(Task requirements)
The records, repeated exactly and in full, are the expected answer.

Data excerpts
****************************************
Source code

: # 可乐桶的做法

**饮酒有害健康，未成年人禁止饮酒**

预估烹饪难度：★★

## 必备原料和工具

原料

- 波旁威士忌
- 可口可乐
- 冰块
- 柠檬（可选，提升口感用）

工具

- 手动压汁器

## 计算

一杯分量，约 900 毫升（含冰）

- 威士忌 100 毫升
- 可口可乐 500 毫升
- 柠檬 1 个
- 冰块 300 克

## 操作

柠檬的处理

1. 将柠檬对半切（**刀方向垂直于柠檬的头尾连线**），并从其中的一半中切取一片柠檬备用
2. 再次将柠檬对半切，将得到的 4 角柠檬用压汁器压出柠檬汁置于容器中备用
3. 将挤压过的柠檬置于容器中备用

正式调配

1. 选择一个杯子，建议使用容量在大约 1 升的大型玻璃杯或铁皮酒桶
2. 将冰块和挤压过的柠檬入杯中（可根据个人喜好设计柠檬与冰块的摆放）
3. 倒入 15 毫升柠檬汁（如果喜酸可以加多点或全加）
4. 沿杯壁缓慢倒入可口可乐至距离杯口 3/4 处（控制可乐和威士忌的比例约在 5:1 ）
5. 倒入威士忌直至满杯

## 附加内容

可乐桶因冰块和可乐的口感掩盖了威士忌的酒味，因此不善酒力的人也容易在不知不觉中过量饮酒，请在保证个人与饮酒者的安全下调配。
****************************************
(Solution)
Source code

: # 可乐桶的做法

**饮酒有害健康，未成年人禁止饮酒**

预估烹饪难度：★★

## 必备原料和工具

原料

- 波旁威士忌
- 可口可乐
- 冰块
- 柠檬（可选，提升口感用）

工具

- 手动压汁器

## 计算

一杯分量，约 900 毫升（含冰）

- 威士忌 100 毫升
- 可口可乐 500 毫升
- 柠檬 1 个
- 冰块 300 克

## 操作

柠檬的处理

1. 将柠檬对半切（**刀方向垂直于柠檬的头尾连线**），并从其中的一半中切取一片柠檬备用
2. 再次将柠檬对半切，将得到的 4 角柠檬用压汁器压出柠檬汁置于容器中备用
3. 将挤压过的柠檬置于容器中备用

正式调配

1. 选择一个杯子，建议使用容量在大约 1 升的大型玻璃杯或铁皮酒桶
2. 将冰块和挤压过的柠檬入杯中（可根据个人喜好设计柠檬与冰块的摆放）
3. 倒入 15 毫升柠檬汁（如果喜酸可以加多点或全加）
4. 沿杯壁缓慢倒入可口可乐至距离杯口 3/4 处（控制可乐和威士忌的比例约在 5:1 ）
5. 倒入威士忌直至满杯

## 附加内容

可乐桶因冰块和可乐的口感掩盖了威士忌的酒味，因此不善酒力的人也容易在不知不觉中过量饮酒，请在保证个人与饮酒者的安全下调配。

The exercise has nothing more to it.